El señalamiento detuvo mi lectura. ¿Por qué amar sería una elección de las minorías si constantemente manifestamos nuestro deseo de enamorarnos? La pregunta me remite a la idea generalizada de que la felicidad proviene de lo que recibimos, no de lo que damos. “Me comprende”, “Me alegra el día” son expresiones que revelan nuestra concepción del amor. La fantasía es encontrar al individuo que llenará nuestros huecos, pero la atención está puesta en nosotros como seres pasivos, como si el completarnos fuera una tarea ajena en la que no intervenimos. Por lo visto, nos preocupa menos llenar que ser llenados.

Durante la infancia escuchamos en forma ininterrumpida que es mejor dar que recibir, un concepto generoso aunque poco evidente. Algunas excepciones, como el brindar ayuda en forma anónima, rescatan la idea de que el dar proporciona placer al dador.
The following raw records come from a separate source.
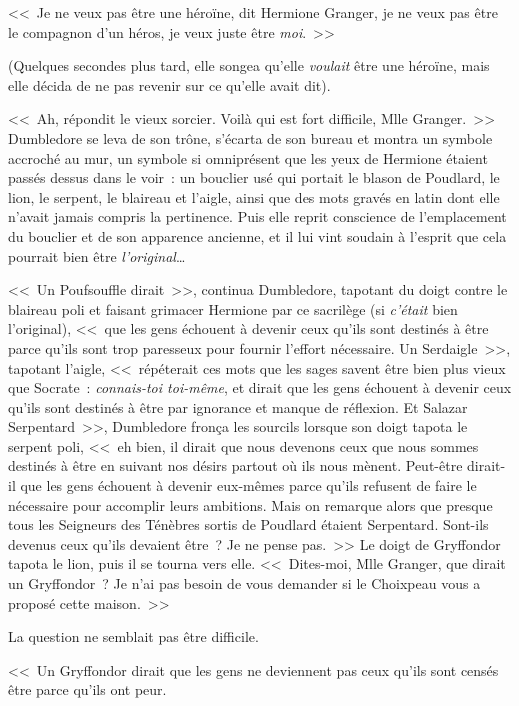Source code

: <<~Je ne veux pas être une héroïne, dit Hermione Granger, je ne veux pas être le compagnon d'un héros, je veux juste être \emph{moi}.~>>

(Quelques secondes plus tard, elle songea qu'elle \emph{voulait} être une héroïne, mais elle décida de ne pas revenir sur ce qu'elle avait dit).

<<~Ah, répondit le vieux sorcier. Voilà qui est fort difficile, Mlle Granger.~>> Dumbledore se leva de son trône, s'écarta de son bureau et montra un symbole accroché au mur, un symbole si omniprésent que les yeux de Hermione étaient passés dessus dans le voir~: un bouclier usé qui portait le blason de Poudlard, le lion, le serpent, le blaireau et l'aigle, ainsi que des mots gravés en latin dont elle n'avait jamais compris la pertinence. Puis elle reprit conscience de l'emplacement du bouclier et de son apparence ancienne, et il lui vint soudain à l'esprit que cela pourrait bien être \emph{l'original}…

<<~Un Poufsouffle dirait~>>, continua Dumbledore, tapotant du doigt contre le blaireau poli et faisant grimacer Hermione par ce sacrilège (si \emph{c'était} bien l'original), <<~que les gens échouent à devenir ceux qu'ils sont destinés à être parce qu'ils sont trop paresseux pour fournir l'effort nécessaire. Un Serdaigle~>>, tapotant l'aigle, <<~répéterait ces mots que les sages savent être bien plus vieux que Socrate~: \emph{connais-toi toi-même}, et dirait que les gens échouent à devenir ceux qu'ils sont destinés à être par ignorance et manque de réflexion. Et Salazar Serpentard~>>, Dumbledore fronça les sourcils lorsque son doigt tapota le serpent poli, <<~eh bien, il dirait que nous devenons ceux que nous sommes destinés à être en suivant nos désirs partout où ils nous mènent. Peut-être dirait-il que les gens échouent à devenir eux-mêmes parce qu'ils refusent de faire le nécessaire pour accomplir leurs ambitions. Mais on remarque alors que presque tous les Seigneurs des Ténèbres sortis de Poudlard étaient Serpentard. Sont-ils devenus ceux qu'ils devaient être~? Je ne pense pas.~>> Le doigt de Gryffondor tapota le lion, puis il se tourna vers elle. <<~Dites-moi, Mlle Granger, que dirait un Gryffondor~? Je n'ai pas besoin de vous demander si le Choixpeau vous a proposé cette maison.~>>

La question ne semblait pas être difficile.

<<~Un Gryffondor dirait que les gens ne deviennent pas ceux qu'ils sont censés être parce qu'ils ont peur.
La vida cotidiana, por su parte, ofrece ejemplos que ilustran la sentencia citada: cuando ayudamos a alguien nos sentimos bien. Tal vez nos halaga el reconocimiento o la gratitud del otro, pero el acto de ayudar también nos devuelve una imagen embellecida de nosotros mismos.

En el caso del amor es más complicado: amar sin ser correspondidos despierta frustración, resentimiento, celos, incluso odio y deseos de venganza; el amor se convierte en tortura. Esto no significa que cuando somos amados estamos bien: a veces sentimos que damos más de lo que recibimos, lo cual nos lleva a un regateo afectivo que intenta incorporar justicia a la relación; otras veces, aun sin entrar en competencia, sentimos que no nos basta el amor de los padres, de la pareja, de los hijos ni de los amigos. Queremos más. Somos insaciables. Pocas personas se vanaglorian de saberse queridos; es mucho más común que el cariño, la atención y la ternura recibida nos parezcan insuficientes. Merecemos más.

Lo extraño es que no nos preocupe cuánto damos nosotros, asumimos que es bastante. Damos lo que podemos, pero no siempre corresponde a lo que el otro espera. En las relaciones de pareja, este desfase frustra la realización del anhelo compartido: ser uno.